# [Collected data]
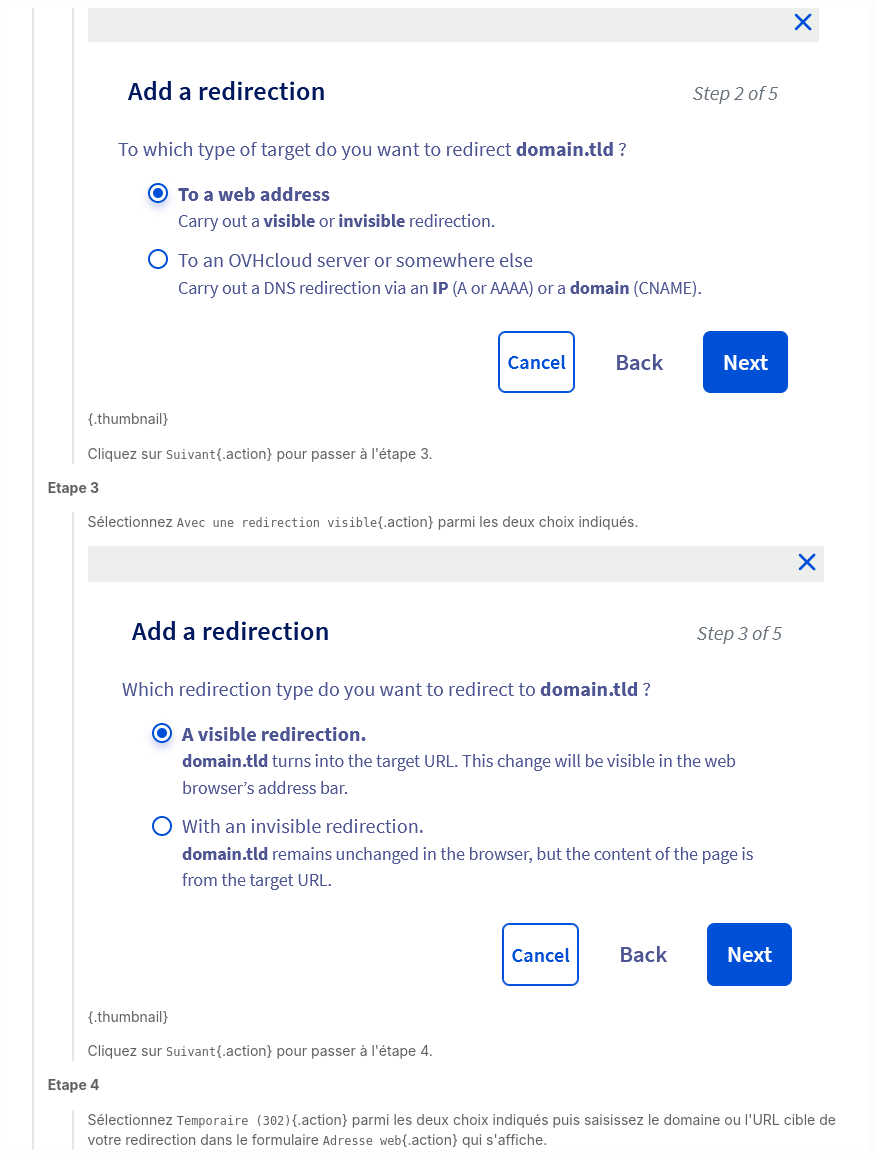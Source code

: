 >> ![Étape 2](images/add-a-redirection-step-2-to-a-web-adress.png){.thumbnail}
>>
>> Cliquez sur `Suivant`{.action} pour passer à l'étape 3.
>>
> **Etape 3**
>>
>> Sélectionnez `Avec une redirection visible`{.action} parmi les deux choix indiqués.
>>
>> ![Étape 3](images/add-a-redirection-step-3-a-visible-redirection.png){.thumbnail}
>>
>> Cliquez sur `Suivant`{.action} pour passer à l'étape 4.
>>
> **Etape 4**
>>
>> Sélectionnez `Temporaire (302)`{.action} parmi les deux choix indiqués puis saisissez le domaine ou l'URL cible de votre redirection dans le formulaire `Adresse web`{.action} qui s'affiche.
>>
--
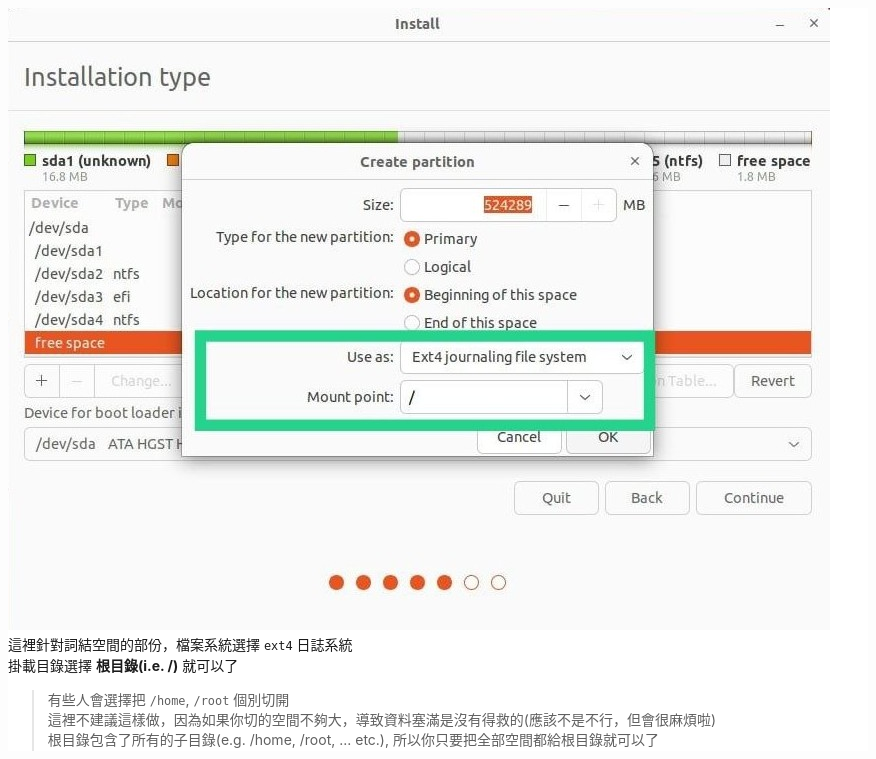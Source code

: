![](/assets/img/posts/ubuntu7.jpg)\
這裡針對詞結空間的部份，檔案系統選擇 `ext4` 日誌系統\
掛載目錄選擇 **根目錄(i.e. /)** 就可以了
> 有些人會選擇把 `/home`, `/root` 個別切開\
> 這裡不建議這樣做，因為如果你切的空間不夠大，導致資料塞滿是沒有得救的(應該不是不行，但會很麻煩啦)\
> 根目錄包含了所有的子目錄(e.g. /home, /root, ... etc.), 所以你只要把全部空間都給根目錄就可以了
==
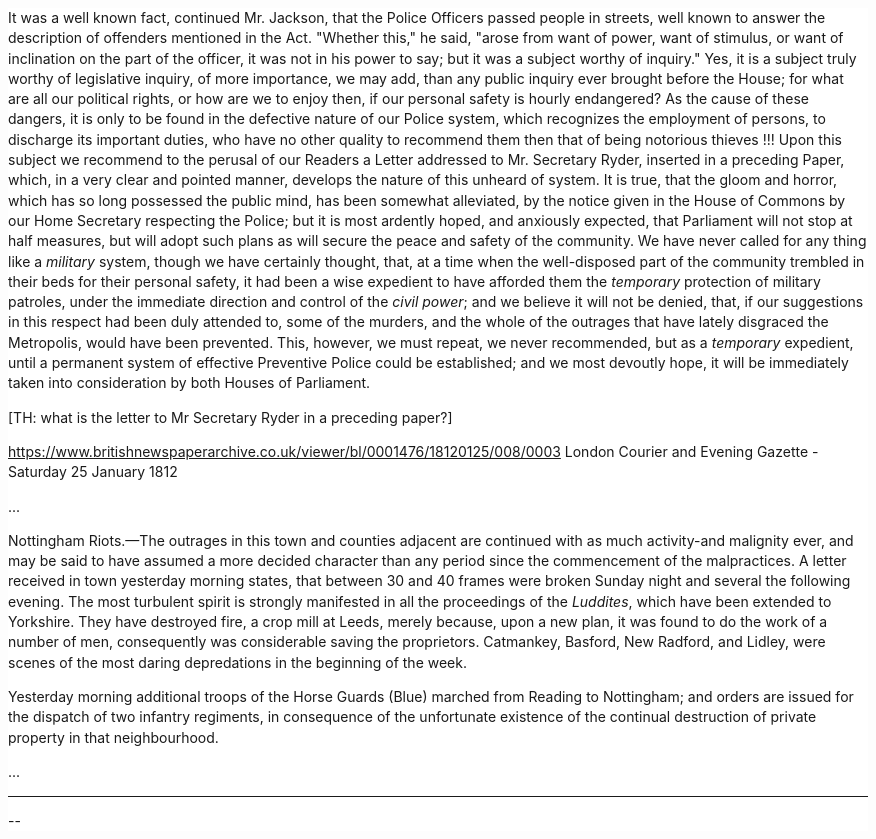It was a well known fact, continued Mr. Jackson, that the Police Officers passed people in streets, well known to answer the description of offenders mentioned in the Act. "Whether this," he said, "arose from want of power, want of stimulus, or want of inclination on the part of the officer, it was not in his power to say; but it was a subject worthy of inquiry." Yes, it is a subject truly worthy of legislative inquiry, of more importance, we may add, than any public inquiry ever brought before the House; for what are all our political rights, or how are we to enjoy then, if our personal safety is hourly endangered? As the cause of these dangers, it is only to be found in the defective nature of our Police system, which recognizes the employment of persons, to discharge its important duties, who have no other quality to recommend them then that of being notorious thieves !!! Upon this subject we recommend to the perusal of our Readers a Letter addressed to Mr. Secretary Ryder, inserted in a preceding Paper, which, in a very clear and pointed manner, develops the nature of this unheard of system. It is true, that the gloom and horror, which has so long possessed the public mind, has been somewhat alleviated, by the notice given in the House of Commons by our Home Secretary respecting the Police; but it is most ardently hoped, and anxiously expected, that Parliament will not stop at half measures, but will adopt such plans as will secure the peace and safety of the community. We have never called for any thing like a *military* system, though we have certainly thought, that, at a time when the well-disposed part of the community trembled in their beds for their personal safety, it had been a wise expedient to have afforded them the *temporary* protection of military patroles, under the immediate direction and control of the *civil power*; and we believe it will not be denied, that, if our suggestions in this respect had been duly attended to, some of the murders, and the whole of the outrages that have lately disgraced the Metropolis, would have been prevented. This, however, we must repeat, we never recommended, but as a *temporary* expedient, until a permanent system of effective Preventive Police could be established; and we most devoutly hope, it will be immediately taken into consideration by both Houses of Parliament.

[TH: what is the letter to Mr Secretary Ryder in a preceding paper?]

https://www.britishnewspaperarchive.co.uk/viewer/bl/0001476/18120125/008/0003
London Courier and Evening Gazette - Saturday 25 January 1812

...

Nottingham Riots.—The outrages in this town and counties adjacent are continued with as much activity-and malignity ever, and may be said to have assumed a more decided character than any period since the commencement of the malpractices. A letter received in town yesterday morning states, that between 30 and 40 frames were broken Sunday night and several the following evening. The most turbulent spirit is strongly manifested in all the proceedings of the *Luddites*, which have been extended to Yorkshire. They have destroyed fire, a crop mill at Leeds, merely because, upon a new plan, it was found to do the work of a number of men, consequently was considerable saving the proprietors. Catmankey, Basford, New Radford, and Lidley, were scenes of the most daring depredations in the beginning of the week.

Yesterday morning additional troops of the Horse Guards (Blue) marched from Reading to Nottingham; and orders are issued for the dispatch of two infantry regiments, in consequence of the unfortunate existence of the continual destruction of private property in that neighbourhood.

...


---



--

# [REQUIREMENT]
What lines above contain the word "thumbnail"? Please copy each one.

# [SOLUTION BELOW]
: >> ![Étape 2](images/add-a-redirection-step-2-to-a-web-adress.png){.thumbnail}
>> ![Étape 3](images/add-a-redirection-step-3-a-visible-redirection.png){.thumbnail}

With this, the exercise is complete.